==== Data for processing ====
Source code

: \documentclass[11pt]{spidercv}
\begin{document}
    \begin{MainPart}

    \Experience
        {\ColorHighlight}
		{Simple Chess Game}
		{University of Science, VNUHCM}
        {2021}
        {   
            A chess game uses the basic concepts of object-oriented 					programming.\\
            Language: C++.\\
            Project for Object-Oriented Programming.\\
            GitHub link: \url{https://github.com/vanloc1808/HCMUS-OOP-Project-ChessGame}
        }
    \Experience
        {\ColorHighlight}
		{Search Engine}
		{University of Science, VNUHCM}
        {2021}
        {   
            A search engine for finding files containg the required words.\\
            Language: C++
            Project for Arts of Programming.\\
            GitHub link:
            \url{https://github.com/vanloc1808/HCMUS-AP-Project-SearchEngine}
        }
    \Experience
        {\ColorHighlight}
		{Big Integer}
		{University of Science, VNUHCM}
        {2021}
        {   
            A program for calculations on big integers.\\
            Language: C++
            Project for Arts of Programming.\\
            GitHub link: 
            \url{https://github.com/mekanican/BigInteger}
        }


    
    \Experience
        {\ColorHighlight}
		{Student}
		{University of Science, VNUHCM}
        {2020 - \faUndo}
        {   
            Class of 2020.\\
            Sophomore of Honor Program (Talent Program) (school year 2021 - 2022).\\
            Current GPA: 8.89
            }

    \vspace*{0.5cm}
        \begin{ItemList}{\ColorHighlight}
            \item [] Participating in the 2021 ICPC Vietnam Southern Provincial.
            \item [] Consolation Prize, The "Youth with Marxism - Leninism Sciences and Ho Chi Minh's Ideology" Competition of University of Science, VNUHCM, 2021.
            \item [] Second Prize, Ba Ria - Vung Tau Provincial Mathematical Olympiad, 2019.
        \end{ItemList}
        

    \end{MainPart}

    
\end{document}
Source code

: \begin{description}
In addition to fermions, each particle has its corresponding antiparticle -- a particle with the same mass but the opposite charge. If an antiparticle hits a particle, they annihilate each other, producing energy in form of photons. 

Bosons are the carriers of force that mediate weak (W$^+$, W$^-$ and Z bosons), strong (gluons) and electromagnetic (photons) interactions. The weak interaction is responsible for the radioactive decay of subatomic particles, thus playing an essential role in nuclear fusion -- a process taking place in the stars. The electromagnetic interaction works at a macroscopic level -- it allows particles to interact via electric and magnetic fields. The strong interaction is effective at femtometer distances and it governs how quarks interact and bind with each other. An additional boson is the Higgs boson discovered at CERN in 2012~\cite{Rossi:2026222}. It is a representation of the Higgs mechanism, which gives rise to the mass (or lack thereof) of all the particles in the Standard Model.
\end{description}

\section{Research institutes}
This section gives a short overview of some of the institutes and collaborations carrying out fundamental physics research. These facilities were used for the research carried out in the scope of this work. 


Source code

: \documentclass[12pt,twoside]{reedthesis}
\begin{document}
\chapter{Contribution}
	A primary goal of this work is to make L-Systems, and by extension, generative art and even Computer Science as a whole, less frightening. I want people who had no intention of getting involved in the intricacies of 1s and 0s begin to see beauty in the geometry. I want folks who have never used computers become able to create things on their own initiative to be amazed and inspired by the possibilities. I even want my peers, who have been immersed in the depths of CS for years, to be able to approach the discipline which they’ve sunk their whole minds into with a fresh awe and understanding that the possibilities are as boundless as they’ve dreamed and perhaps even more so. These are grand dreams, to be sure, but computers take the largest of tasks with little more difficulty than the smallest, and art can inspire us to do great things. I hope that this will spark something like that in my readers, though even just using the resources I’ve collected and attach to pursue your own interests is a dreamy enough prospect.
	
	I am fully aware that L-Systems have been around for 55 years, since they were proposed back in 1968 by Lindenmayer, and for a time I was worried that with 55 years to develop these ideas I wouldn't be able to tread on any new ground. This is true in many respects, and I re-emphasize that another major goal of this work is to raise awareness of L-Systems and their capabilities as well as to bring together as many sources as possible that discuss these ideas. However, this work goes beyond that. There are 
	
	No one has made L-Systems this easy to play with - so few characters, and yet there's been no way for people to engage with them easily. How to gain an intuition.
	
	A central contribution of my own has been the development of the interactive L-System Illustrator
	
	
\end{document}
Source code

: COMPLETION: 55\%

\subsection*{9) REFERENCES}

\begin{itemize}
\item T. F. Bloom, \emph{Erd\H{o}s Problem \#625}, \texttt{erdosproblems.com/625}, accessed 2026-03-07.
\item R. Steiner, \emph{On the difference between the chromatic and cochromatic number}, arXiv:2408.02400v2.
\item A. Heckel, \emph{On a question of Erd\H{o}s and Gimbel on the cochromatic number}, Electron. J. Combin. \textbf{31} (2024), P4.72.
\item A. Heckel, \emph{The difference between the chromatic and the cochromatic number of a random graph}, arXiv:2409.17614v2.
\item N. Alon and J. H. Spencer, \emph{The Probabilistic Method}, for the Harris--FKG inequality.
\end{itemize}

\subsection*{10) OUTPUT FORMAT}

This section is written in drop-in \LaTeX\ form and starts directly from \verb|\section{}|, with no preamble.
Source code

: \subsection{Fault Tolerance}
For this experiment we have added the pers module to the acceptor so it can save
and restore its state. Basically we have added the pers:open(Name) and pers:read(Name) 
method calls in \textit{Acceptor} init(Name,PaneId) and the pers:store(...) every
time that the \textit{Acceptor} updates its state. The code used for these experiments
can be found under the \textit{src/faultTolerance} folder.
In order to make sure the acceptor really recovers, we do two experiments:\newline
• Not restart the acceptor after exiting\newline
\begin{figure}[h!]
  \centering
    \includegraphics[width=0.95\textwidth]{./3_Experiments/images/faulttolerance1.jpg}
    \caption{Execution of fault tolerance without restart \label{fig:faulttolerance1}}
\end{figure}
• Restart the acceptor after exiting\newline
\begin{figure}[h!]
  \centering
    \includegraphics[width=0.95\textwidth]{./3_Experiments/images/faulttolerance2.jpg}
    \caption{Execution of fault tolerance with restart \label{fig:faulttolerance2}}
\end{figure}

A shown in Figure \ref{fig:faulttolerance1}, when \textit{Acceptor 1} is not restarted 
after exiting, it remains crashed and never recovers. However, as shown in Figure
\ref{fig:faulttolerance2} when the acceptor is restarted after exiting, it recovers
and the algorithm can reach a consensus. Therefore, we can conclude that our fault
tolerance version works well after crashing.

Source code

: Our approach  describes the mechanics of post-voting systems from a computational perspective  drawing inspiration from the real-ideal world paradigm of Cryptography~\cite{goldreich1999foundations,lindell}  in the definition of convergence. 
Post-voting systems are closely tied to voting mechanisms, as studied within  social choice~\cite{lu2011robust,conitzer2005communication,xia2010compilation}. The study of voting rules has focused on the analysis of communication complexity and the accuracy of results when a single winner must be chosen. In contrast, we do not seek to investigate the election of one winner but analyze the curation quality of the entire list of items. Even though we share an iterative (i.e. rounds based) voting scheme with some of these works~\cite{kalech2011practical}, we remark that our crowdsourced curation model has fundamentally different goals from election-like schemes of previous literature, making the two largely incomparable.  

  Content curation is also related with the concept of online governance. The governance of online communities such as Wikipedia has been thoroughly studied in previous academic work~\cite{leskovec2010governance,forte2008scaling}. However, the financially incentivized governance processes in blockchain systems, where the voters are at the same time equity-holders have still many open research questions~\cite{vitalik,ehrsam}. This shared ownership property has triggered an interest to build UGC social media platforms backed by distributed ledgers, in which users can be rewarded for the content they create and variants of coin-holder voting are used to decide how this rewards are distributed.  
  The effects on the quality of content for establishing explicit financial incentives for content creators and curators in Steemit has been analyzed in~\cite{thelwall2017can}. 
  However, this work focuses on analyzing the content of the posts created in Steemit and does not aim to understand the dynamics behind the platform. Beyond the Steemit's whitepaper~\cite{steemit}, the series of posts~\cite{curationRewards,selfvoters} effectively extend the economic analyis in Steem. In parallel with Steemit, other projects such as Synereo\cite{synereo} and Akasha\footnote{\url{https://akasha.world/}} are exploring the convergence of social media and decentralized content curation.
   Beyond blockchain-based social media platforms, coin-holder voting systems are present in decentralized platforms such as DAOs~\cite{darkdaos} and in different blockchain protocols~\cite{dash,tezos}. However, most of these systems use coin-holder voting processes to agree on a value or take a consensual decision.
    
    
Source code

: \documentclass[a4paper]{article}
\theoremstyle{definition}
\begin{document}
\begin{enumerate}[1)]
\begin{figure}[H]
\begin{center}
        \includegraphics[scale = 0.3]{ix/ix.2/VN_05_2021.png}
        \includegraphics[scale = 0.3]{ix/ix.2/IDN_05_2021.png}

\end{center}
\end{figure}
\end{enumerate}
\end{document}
====
What this task involves
Output the line containing "Beyond blockchain-based social" and all lines after it to the end of the records, exactly as given.

Worked solution
   Beyond blockchain-based social media platforms, coin-holder voting systems are present in decentralized platforms such as DAOs~\cite{darkdaos} and in different blockchain protocols~\cite{dash,tezos}. However, most of these systems use coin-holder voting processes to agree on a value or take a consensual decision.
    
    
Source code

: \documentclass[a4paper]{article}
\theoremstyle{definition}
\begin{document}
\begin{enumerate}[1)]
\begin{figure}[H]
\begin{center}
        \includegraphics[scale = 0.3]{ix/ix.2/VN_05_2021.png}
        \includegraphics[scale = 0.3]{ix/ix.2/IDN_05_2021.png}

\end{center}
\end{figure}
\end{enumerate}
\end{document}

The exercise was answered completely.